Problem statement: Go through the records and extract every line with the word "console".

Input records:
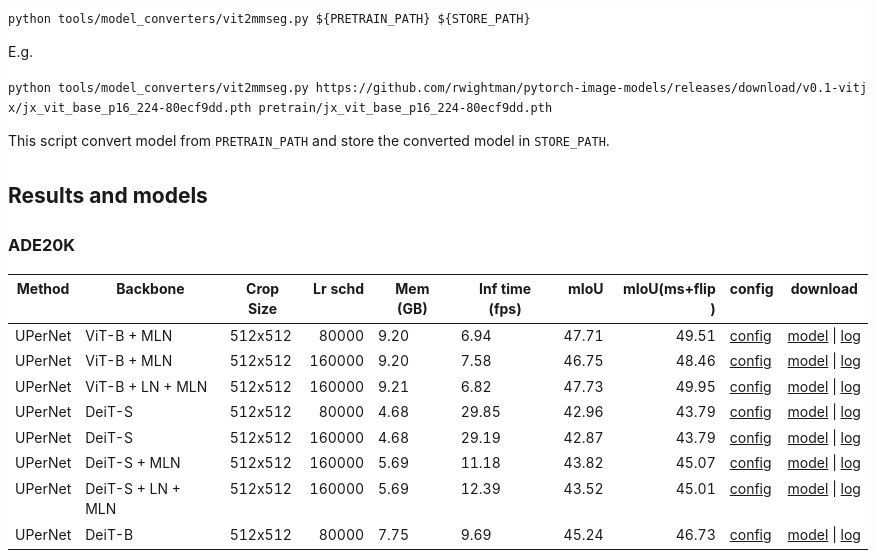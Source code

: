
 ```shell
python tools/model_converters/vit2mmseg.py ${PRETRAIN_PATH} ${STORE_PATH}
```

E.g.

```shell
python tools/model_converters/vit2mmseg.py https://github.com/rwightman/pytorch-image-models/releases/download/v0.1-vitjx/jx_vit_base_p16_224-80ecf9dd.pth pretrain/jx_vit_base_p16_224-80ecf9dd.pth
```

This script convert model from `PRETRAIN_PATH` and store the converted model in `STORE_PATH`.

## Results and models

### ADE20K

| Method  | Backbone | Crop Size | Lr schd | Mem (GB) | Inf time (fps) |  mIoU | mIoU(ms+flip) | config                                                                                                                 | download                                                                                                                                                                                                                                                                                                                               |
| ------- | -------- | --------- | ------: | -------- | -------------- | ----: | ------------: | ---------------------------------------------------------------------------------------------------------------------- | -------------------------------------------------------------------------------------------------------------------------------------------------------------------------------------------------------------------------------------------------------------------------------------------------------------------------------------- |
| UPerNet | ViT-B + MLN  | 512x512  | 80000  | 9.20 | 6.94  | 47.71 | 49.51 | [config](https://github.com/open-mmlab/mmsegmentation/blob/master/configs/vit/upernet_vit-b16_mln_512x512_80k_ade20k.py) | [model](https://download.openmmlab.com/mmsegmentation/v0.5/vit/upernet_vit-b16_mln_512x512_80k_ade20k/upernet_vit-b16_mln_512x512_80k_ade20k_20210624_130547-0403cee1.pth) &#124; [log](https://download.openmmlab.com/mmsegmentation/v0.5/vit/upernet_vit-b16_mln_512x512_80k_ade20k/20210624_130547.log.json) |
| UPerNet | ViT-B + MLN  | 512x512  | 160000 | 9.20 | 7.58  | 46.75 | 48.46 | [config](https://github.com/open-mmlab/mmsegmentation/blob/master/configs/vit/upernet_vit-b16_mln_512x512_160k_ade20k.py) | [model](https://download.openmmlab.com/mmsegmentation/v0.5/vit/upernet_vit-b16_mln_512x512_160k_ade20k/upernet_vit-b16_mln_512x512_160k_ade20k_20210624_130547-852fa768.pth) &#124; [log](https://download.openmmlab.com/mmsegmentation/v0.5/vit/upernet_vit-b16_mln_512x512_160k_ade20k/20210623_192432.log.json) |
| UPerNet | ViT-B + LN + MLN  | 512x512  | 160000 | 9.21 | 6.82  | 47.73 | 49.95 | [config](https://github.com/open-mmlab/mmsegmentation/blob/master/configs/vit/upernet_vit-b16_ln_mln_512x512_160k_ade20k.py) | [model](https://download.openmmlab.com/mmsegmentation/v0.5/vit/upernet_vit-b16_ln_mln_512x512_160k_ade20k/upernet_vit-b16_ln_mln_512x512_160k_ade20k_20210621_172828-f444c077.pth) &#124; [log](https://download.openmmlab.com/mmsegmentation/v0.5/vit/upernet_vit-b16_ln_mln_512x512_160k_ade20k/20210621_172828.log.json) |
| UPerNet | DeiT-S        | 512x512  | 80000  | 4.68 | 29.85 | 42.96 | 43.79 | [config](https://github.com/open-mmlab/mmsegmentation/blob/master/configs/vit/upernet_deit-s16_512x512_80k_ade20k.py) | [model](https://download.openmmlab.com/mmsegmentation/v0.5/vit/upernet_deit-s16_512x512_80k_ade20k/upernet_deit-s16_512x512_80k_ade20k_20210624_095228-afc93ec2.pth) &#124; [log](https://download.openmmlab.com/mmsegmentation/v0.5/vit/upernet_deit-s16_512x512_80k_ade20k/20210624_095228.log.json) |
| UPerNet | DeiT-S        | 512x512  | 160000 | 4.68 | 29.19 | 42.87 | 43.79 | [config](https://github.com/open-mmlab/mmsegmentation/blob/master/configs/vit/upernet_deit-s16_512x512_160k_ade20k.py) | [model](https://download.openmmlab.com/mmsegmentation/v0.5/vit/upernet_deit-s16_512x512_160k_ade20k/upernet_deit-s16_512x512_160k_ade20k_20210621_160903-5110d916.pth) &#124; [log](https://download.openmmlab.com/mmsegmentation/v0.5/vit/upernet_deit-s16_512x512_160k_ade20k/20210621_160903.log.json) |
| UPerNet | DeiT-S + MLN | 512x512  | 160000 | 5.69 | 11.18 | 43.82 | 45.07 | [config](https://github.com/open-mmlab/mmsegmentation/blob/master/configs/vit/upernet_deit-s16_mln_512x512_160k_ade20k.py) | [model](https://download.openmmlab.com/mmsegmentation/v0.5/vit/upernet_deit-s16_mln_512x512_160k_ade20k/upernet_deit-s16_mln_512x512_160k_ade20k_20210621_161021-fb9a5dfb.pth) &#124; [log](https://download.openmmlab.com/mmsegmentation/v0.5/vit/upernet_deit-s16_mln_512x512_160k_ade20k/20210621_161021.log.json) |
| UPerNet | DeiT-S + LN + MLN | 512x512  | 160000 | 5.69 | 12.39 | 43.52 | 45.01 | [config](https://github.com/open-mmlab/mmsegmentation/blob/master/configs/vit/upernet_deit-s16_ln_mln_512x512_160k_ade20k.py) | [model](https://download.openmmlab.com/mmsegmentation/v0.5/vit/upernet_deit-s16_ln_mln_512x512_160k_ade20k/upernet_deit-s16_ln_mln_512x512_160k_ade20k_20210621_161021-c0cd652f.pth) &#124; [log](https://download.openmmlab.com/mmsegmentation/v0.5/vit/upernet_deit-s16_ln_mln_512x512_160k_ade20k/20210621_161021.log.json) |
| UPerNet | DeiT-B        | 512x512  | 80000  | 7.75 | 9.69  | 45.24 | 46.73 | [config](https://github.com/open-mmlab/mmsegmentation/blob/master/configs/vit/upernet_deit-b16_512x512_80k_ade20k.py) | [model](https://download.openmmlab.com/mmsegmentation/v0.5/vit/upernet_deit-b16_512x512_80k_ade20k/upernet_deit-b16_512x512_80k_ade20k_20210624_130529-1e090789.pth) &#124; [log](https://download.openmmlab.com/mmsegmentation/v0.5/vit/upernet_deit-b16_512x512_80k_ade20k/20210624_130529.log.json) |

...

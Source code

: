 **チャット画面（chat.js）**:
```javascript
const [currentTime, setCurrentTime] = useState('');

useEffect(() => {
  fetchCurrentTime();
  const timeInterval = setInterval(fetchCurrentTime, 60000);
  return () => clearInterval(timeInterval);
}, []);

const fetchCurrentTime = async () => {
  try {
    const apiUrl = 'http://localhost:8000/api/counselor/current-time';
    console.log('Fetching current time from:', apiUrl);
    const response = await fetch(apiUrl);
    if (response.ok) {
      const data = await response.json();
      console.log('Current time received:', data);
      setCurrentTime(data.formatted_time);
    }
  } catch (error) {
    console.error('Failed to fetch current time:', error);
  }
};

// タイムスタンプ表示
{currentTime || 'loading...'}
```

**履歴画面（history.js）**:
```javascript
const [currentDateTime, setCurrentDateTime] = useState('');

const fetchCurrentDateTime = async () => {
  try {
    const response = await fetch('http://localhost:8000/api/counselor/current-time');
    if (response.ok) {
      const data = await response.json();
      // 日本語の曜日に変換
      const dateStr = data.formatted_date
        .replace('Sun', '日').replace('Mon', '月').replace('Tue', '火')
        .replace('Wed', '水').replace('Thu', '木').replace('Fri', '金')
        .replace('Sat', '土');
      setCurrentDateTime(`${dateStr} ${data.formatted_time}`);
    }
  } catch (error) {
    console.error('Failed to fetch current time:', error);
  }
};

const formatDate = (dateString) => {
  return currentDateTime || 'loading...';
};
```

* * *

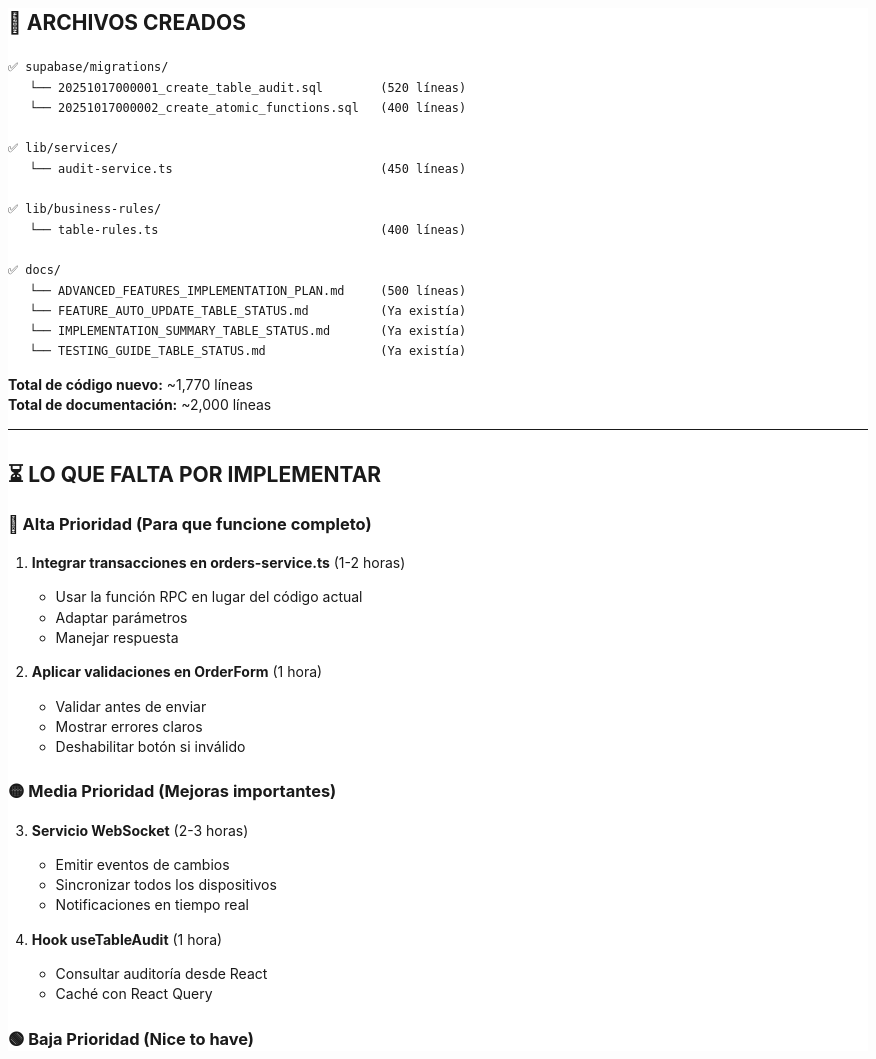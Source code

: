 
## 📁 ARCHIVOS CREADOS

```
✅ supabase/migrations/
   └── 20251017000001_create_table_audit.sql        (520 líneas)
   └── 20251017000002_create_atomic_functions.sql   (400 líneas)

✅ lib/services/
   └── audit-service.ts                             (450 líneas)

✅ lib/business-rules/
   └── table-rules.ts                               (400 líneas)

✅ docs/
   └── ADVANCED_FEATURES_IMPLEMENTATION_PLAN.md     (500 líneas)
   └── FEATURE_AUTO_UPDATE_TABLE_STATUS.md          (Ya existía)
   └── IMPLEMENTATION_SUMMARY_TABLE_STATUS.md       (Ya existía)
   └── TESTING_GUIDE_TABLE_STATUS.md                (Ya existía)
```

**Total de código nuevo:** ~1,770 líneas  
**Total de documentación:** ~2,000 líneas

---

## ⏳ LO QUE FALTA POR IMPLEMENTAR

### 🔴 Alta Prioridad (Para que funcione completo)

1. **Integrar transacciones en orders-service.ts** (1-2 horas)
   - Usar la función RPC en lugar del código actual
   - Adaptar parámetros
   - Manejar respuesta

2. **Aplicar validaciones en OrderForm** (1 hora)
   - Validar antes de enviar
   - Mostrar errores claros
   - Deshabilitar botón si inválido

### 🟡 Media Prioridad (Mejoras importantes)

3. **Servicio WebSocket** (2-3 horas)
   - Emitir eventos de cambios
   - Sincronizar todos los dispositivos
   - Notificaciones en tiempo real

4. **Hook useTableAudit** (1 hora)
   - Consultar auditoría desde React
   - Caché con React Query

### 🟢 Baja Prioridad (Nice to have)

Reply:
    console.log('Fetching current time from:', apiUrl);
      console.log('Current time received:', data);
    console.error('Failed to fetch current time:', error);
    console.error('Failed to fetch current time:', error);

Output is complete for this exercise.